— Не признала, красавица? — поинтересовался Илья, замечая, что приглашать их в дом не торопятся, и присаживаясь на скамейку.
Василиса вяло кивнула и села прямо на крыльцо, вытянув и подставив солнцу безукоризненно стройные ноги, которые Илья и Добрыня оглядели с откровенным восхищением.
«Хорошо, что Алешки нет»,- мысленно похвалил себя Илья за то, что не стал давеча настаивать на своем и оставил поповского сына на заставе. В одной из реальностей у юного тогда Поповича завязался с Василисой весьма бурный и, увы, горький для Леши роман. Стервозная Василиска обобрала юношу до последней деньги, научила всем премудростям любви, в которой разбиралась получше чем «Камасутра» и «Камасвечера», вместе взятые, и сбежала. Итогом неудавшегося союза двух сердец стал двухнедельный запой Поповича и «Алешкина любовь» — шлягер 60-х годов двадцатого века в пяти реальностях. Впрочем, Алексей и сам дал повод Василиске, буквально накануне разрыва поймавшей юного богатыря в компании очаровательной шестнадцатилетней торговки пирожками в ситуации, совершенно исключающей платоническую любовь.
Илья отогнал воспоминания и, чтобы не спугнуть красавицу, приступил к делу издалека:
— Баюна ты укокошила, чувырла крашеная?
Василиса, оторопев, выпучила глаза, но Илья, не давая опомниться, продолжал нападать:
— Пошто киску до смерти любовью замучила? Али совсем стыд потеряла? Письмами забросала, телеграммами.
— А может, она любит мохнатеньких? — искренне заступился за Василиску добрый Добрыня.
И тут Прекрасную прорвало. Господи, как же она орала, как орала! Говорят, что банда залетных орков-гастролеров, намечавших в эту ночь обчистить в соседнем квартале дом, внезапно отказалась от своих намерений и спешно убыла восвояси.
Между тем от Василисы Илья и Добрыня узнали много нового о себе, своем друге Алеше и человечестве в целом. Кроме того, выяснилось, что «этот кретин Баюн» действительно вчера прискакал к ней по ее вызову, чтобы утрясти свои амурные дела со знатной чеширской иностраночкой, которая неосторожно понесла от «этого молью траченного ублюдка». Она же, Прекрасная Василиса, как последняя дура, забыла, что «хвостатый репродуктор» в свое время ославил ее на весь честной народ, и только желание помочь несчастной кошечке, еще ребенком смотревшей на королеву, впутало ее в эту постельную историю.

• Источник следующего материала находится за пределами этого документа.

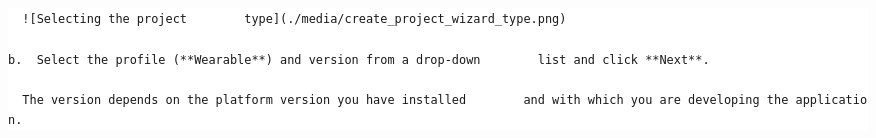       ![Selecting the project        type](./media/create_project_wizard_type.png)

    b.  Select the profile (**Wearable**) and version from a drop-down        list and click **Next**.

      The version depends on the platform version you have installed        and with which you are developing the application.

Василиса еще продолжала голосить, когда Добрыня и Илья были уже на другом конце квартала у старенькой, чистой и ухоженной церквушки отца Ивана.
Зашли они туда по двум причинам. Во-первых, в данной реальности это была единственная православная церковь, да и единственная церковь вообще, а во-вторых, Илья советами Святогора не пренебрегал никогда.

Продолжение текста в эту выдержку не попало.